BEGIN

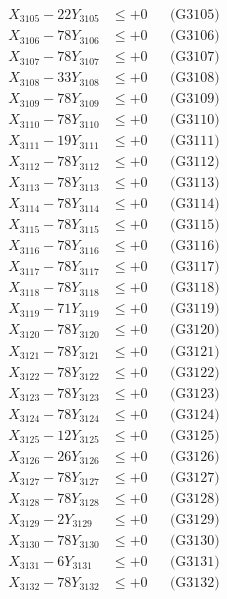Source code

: \documentclass[a4paper,10pt]{article}
\begin{document}
{\begin{align}
X_{3105} - 22Y_{3105} &\leq +0 && \text{(G3105)} \\
X_{3106} - 78Y_{3106} &\leq +0 && \text{(G3106)} \\
X_{3107} - 78Y_{3107} &\leq +0 && \text{(G3107)} \\
X_{3108} - 33Y_{3108} &\leq +0 && \text{(G3108)} \\
X_{3109} - 78Y_{3109} &\leq +0 && \text{(G3109)} \\
X_{3110} - 78Y_{3110} &\leq +0 && \text{(G3110)} \\
\allowbreak
X_{3111} - 19Y_{3111} &\leq +0 && \text{(G3111)} \\
X_{3112} - 78Y_{3112} &\leq +0 && \text{(G3112)} \\
X_{3113} - 78Y_{3113} &\leq +0 && \text{(G3113)} \\
X_{3114} - 78Y_{3114} &\leq +0 && \text{(G3114)} \\
X_{3115} - 78Y_{3115} &\leq +0 && \text{(G3115)} \\
X_{3116} - 78Y_{3116} &\leq +0 && \text{(G3116)} \\
X_{3117} - 78Y_{3117} &\leq +0 && \text{(G3117)} \\
X_{3118} - 78Y_{3118} &\leq +0 && \text{(G3118)} \\
X_{3119} - 71Y_{3119} &\leq +0 && \text{(G3119)} \\
X_{3120} - 78Y_{3120} &\leq +0 && \text{(G3120)} \\
\allowbreak
X_{3121} - 78Y_{3121} &\leq +0 && \text{(G3121)} \\
X_{3122} - 78Y_{3122} &\leq +0 && \text{(G3122)} \\
X_{3123} - 78Y_{3123} &\leq +0 && \text{(G3123)} \\
X_{3124} - 78Y_{3124} &\leq +0 && \text{(G3124)} \\
X_{3125} - 12Y_{3125} &\leq +0 && \text{(G3125)} \\
X_{3126} - 26Y_{3126} &\leq +0 && \text{(G3126)} \\
X_{3127} - 78Y_{3127} &\leq +0 && \text{(G3127)} \\
X_{3128} - 78Y_{3128} &\leq +0 && \text{(G3128)} \\
X_{3129} - 2Y_{3129} &\leq +0 && \text{(G3129)} \\
X_{3130} - 78Y_{3130} &\leq +0 && \text{(G3130)} \\
\allowbreak
X_{3131} - 6Y_{3131} &\leq +0 && \text{(G3131)} \\
X_{3132} - 78Y_{3132} &\leq +0 && \text{(G3132)} \\

\end{align}}
\end{document}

END

Directions ::
Omit every picture, then reproduce the rest of the listing exactly.

Output of the task ::
Source code

: \documentclass[a4paper,10pt]{article}
\begin{document}
{\begin{align}
X_{3105} - 22Y_{3105} &\leq +0 && \text{(G3105)} \\
X_{3106} - 78Y_{3106} &\leq +0 && \text{(G3106)} \\
X_{3107} - 78Y_{3107} &\leq +0 && \text{(G3107)} \\
X_{3108} - 33Y_{3108} &\leq +0 && \text{(G3108)} \\
X_{3109} - 78Y_{3109} &\leq +0 && \text{(G3109)} \\
X_{3110} - 78Y_{3110} &\leq +0 && \text{(G3110)} \\
\allowbreak
X_{3111} - 19Y_{3111} &\leq +0 && \text{(G3111)} \\
X_{3112} - 78Y_{3112} &\leq +0 && \text{(G3112)} \\
X_{3113} - 78Y_{3113} &\leq +0 && \text{(G3113)} \\
X_{3114} - 78Y_{3114} &\leq +0 && \text{(G3114)} \\
X_{3115} - 78Y_{3115} &\leq +0 && \text{(G3115)} \\
X_{3116} - 78Y_{3116} &\leq +0 && \text{(G3116)} \\
X_{3117} - 78Y_{3117} &\leq +0 && \text{(G3117)} \\
X_{3118} - 78Y_{3118} &\leq +0 && \text{(G3118)} \\
X_{3119} - 71Y_{3119} &\leq +0 && \text{(G3119)} \\
X_{3120} - 78Y_{3120} &\leq +0 && \text{(G3120)} \\
\allowbreak
X_{3121} - 78Y_{3121} &\leq +0 && \text{(G3121)} \\
X_{3122} - 78Y_{3122} &\leq +0 && \text{(G3122)} \\
X_{3123} - 78Y_{3123} &\leq +0 && \text{(G3123)} \\
X_{3124} - 78Y_{3124} &\leq +0 && \text{(G3124)} \\
X_{3125} - 12Y_{3125} &\leq +0 && \text{(G3125)} \\
X_{3126} - 26Y_{3126} &\leq +0 && \text{(G3126)} \\
X_{3127} - 78Y_{3127} &\leq +0 && \text{(G3127)} \\
X_{3128} - 78Y_{3128} &\leq +0 && \text{(G3128)} \\
X_{3129} - 2Y_{3129} &\leq +0 && \text{(G3129)} \\
X_{3130} - 78Y_{3130} &\leq +0 && \text{(G3130)} \\
\allowbreak
X_{3131} - 6Y_{3131} &\leq +0 && \text{(G3131)} \\
X_{3132} - 78Y_{3132} &\leq +0 && \text{(G3132)} \\

\end{align}}
\end{document}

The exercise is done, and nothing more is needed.